I can’t quite put my finger on it but there’s something about the country that I’ve always struggled to connect with. Friends constantly urge me to try harder, try again, enter the relationship with a more open mind, but somehow Spain sits outside me.
It’s me, perhaps. Growing up, Spain was where the wealthy kids went during school holidays. It was a place always out of reach, a place from which the girls returned golden and the boys full of stories (those kinds of stories). My summer holidays were spent in my father’s factory, free labour helping to reduce the cost of production, enabling us a deeper foothold out of economic precariousness. Perhaps I bred some resentment from those days. Perhaps Spain represents what I felt I could never have.
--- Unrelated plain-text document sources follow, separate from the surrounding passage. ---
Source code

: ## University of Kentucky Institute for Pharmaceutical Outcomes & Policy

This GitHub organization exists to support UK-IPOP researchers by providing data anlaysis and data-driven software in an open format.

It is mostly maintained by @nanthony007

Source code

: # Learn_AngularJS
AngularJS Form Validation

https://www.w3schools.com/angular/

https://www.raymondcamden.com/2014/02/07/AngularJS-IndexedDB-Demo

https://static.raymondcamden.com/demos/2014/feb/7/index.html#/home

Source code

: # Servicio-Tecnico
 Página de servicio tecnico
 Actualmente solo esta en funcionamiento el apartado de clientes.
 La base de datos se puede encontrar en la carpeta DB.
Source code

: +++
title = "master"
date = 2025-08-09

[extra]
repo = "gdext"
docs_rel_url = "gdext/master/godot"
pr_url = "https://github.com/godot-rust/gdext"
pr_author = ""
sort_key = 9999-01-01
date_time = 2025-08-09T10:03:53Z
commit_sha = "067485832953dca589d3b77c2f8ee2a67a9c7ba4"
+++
There’s more, though. I’ve come to Spain a few times now (and it’s where I’m writing from), mainly for work. We Londoners are an impatient lot, and Spain tries one’s work patience with expertise. It’s their way or no way, that’s how I’d characterise it. Perhaps they’re right. It’s their country, after all. But London does not demand an English way, it enables an international one (most people who think London too English have never seen England beyond London). In Spain, there is only one way – theirs. No compromise. Even when it makes no sense.
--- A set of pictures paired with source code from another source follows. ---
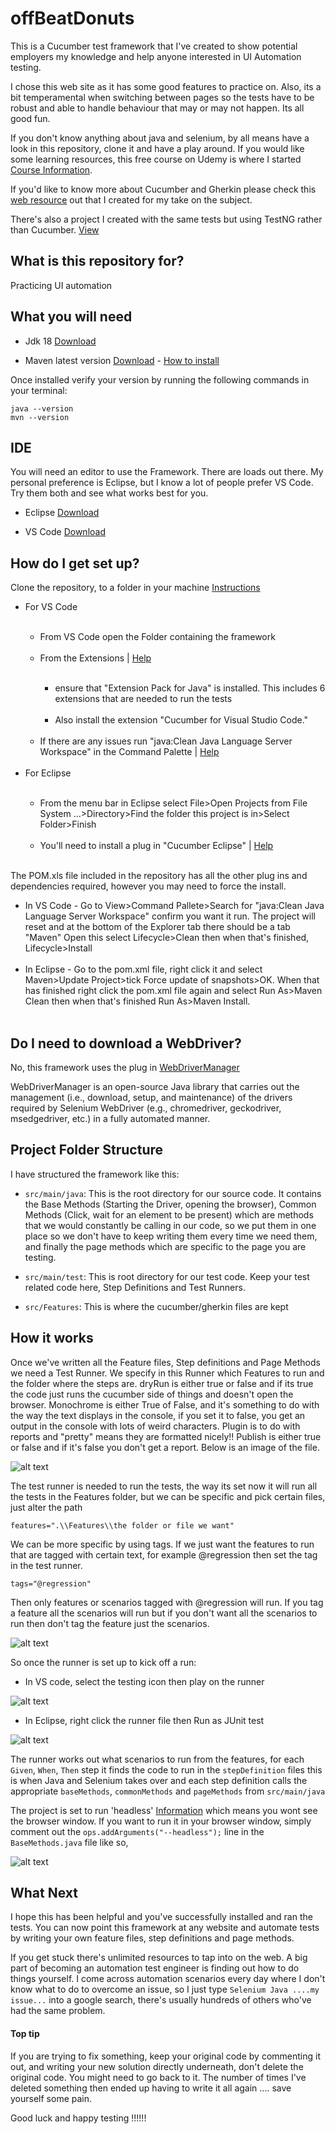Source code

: # offBeatDonuts
This is a Cucumber test framework that I've created to show potential employers my knowledge and help anyone interested in UI Automation testing.

I chose this web site as it has some good features to practice on. Also, its a bit temperamental when switching between pages so the tests have to be robust and able to handle behaviour that may or may not happen. Its all good fun.

If you don't know anything about java and selenium, by all means have a look in this repository, clone it and have a play around. If you would like some learning resources, this free course on Udemy is where I started [Course Information](https://www.udemy.com/course/automateseleniumusingjava/).

If you'd like to know more about Cucumber and Gherkin please check this [web resource](https://jonconnorati.github.io/MyBDD_version1.github.io/) out that I created for my take on the subject. 

There's also a project I created with the same tests but using TestNG rather than Cucumber. [View](https://github.com/JonConnorATI/donutsPageObjectModel)
  

## What is this repository for? ###
Practicing UI automation 

## What you will need
* Jdk 18 [Download](https://adoptium.net/en-GB/temurin/releases/?version=18)

* Maven latest version [Download](https://maven.apache.org/download.cgi) - [How to install](https://maven.apache.org/install.html)

Once installed verify your version by running the following commands in your terminal:  
    
    java --version
    mvn --version

## IDE
You will need an editor to use the Framework. There are loads out there. My personal preference is Eclipse, but I know a lot of people prefer VS Code. Try them both and see what works best for you.

* Eclipse [Download](https://www.eclipse.org/downloads/packages/release/luna/sr2/eclipse-ide-java-developers)

* VS Code [Download](https://code.visualstudio.com/download)

## How do I get set up? ###

Clone the repository, to a folder in your machine [Instructions](https://docs.github.com/en/desktop/contributing-and-collaborating-using-github-desktop/adding-and-cloning-repositories/cloning-and-forking-repositories-from-github-desktop)
		

<ul>
	<li>For VS Code</li><br>
		<ul>
			<li>From VS Code open the Folder containing the framework</li><br>
			<li>From the Extensions | <a href="(https://code.visualstudio.com/docs/editor/extension-marketplace#:~:text=You%20can%20browse%20and%20install,Ctrl%2BShift%2BX)." target="_blank">Help</a></li><br>
				<ul>
					<li>ensure that "Extension Pack for Java" is installed. This includes 6 extensions that are needed to run the tests</li><br>
					<li>Also install the extension "Cucumber for Visual Studio Code."</li><br>		
				</ul>
			<li>If there are any issues run "java:Clean Java Language Server Workspace" in the Command Palette | <a href="(https://code.visualstudio.com/docs/editor/extension-marketplace#:~:text=You%20can%20browse%20and%20install,Ctrl%2BShift%2BX)." target="_blank">Help</a></li><br>
		</ul>
	<li>For Eclipse</li><br>
		<ul>
		<li>From the menu bar in Eclipse select File>Open Projects from File System ...>Directory>Find the folder this project is in>Select Folder>Finish</li><br>
		<li>You'll need to install a plug in "Cucumber Eclipse" | <a href="https://www.eclipse.org/community/eclipse_newsletter/2017/february/article7.php" target="_blank">Help</a></li><br>
		</ul>
</ul>

The POM.xls file included in the repository has all the other plug ins and dependencies required, however you may need to force the install.

<ul>
	<li>In VS Code - Go to View>Command Pallete>Search for "java:Clean Java Language Server Workspace" confirm you want it run. The project will reset and at the bottom of the Explorer tab there should be a tab "Maven" Open this select Lifecycle>Clean then when that's finished, Lifecycle>Install</li><br>
	<li>In Eclipse - Go to the pom.xml file, right click it and select Maven>Update Project>tick Force update of snapshots>OK. When that has finished right click the pom.xml file again and select Run As>Maven Clean then when that's finished Run As>Maven Install.</li><br>
</ul> 

## Do I need to download a WebDriver? 

No, this framework uses the plug in [WebDriverManager](https://github.com/bonigarcia/webdrivermanager)

WebDriverManager is an open-source Java library that carries out the management (i.e., download, setup, and maintenance) of the drivers required by Selenium WebDriver (e.g., chromedriver, geckodriver, msedgedriver, etc.) in a fully automated manner. 

## Project Folder Structure

I have structured the framework like this:

* `src/main/java`: This is the root directory for our source code. It contains the Base Methods (Starting the Driver, opening the browser), Common Methods (Click, wait for an element to be present) which are methods that we would constantly be calling in our code, so we put them in one place so we don't have to keep writing them every time we need them, and finally the page methods which are specific to the page you are testing.
 

* `src/main/test`: This is root directory for our test code. Keep your test related code here, Step Definitions and Test Runners.


* `src/Features`: This is where the cucumber/gherkin files are kept

## How it works

Once we've written all the Feature files, Step definitions and Page Methods we need a Test Runner. We specify in this Runner which Features to run and the folder where the steps are. dryRun is either true or false and if its true the code just runs the cucumber side of things and doesn't open the browser. Monochrome is either True of False, and it's something to do with the way the text displays in the console, if you set it to false, you get an output in the console with lots of weird characters. Plugin is to do with reports and "pretty" means they are formatted nicely!! Publish is either true or false and if it's false you don't get a report. Below is an image of the file.

![alt text](Resources/TestRunner.png) 

The test runner is needed to run the tests, the way its set now it will run all the tests in the Features folder, but we can be specific and pick certain files, just alter the path

`features=".\\Features\\the folder or file we want"`

We can be more specific by using tags. If we just want the features to run that are tagged with certain text, for example @regression then set the tag in the test runner.

`tags="@regression"`

Then only features or scenarios tagged with @regression will run. If you tag a feature all the scenarios will run but if you don't want all the scenarios to run then don't tag the feature just the scenarios.

![alt text](Resources/TestTags.PNG)

So once the runner is set up to kick off a run:

* In VS code, select the testing icon then play on the runner

![alt text](Resources/startTest.PNG) 

* In Eclipse, right click the runner file then Run as JUnit test

![alt text](Resources/RunTest.png)

The runner works out what scenarios to run from the features, for each `Given`, `When`, `Then` step it finds the code to run in the `stepDefinition` files this is when Java and Selenium takes over and each step definition calls the appropriate `baseMethods`, `commonMethods` and `pageMethods` from `src/main/java` 

The project is set to run 'headless' [Information](https://smartbear.com/blog/selenium-tests-headless/) which means you wont see the browser window. If you want to run it in your browser window, simply comment out the `ops.addArguments("--headless");` line in the `BaseMethods.java` file like so,

![alt text](Resources/Headless.png)

## What Next

I hope this has been helpful and you've successfully installed and ran the tests. You can now point this framework at any website and automate tests by writing your own feature files, step definitions and page methods.

If you get stuck there's unlimited resources to tap into on the web. A big part of becoming an automation test engineer is finding out how to do things yourself. I come across automation scenarios every day where I don't know what to do to overcome an issue, so I just type `Selenium Java ....my issue...` into a google search, there's usually hundreds of others who've had the same problem.

#### Top tip

If you are trying to fix something, keep your original code by commenting it out, and writing your new solution directly underneath, don't delete the original code. You might need to go back to it. The number of times I've deleted something then ended up having to write it all again .... save yourself some pain.

Good luck and happy testing !!!!!!<br><br><br>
Even as I write this I know that it’s wrong. But there’s something, something that makes this country harder for me than it needs to be. I can’t quite put my finger on it but it’s not something I’ve sensed in Italy, Germany, Serbia, Slovenia, Latvia or the many other European countries I’ve enjoyed. Perhaps I’ve sensed it a little in Portugal. Perhaps. Maybe there’s an Iberian vibe that I struggle with.
I’m aware there’s a lot of racism in this country. When the national football coach can casually racially abuse black footballer, Thierry Henry, as a way to motivate his players, you know there is something engrained in the national psyche that’s yet to be worked through. That may have been 12 years ago, but tell that to footballer, Pape Diop, who endured monkey chants only three years ago. Monkey chants. During an actual game. Televised and everything.
So, is this a race thing? Not entirely, but the race thing is definitely part of it. It’s similar to how I feel about the French and the way they still talk about their colonies as part of France. I guess I’ve come to accept the British way of referring to colonies – separate but part of something greater (if only by description). There’s something baffling – that’s the only word I can think of – about hearing a French person call Algeria ‘France’ – and without any hint of irony.
Anyway, let’s not get started on the French.
Suffice to say that something gnaws at me here in Spain. Whether it’s resentment from my school days, the inflexibility, the racism, or some cocktail of all three, something keeps the country outside of me. I love being a European (whether in the EU or otherwise) but Spain and I are unlikely to ever become friends. I doubt any Spaniard is going to lose any sleep over that statement but it seems a sad thing to say ‘out loud’.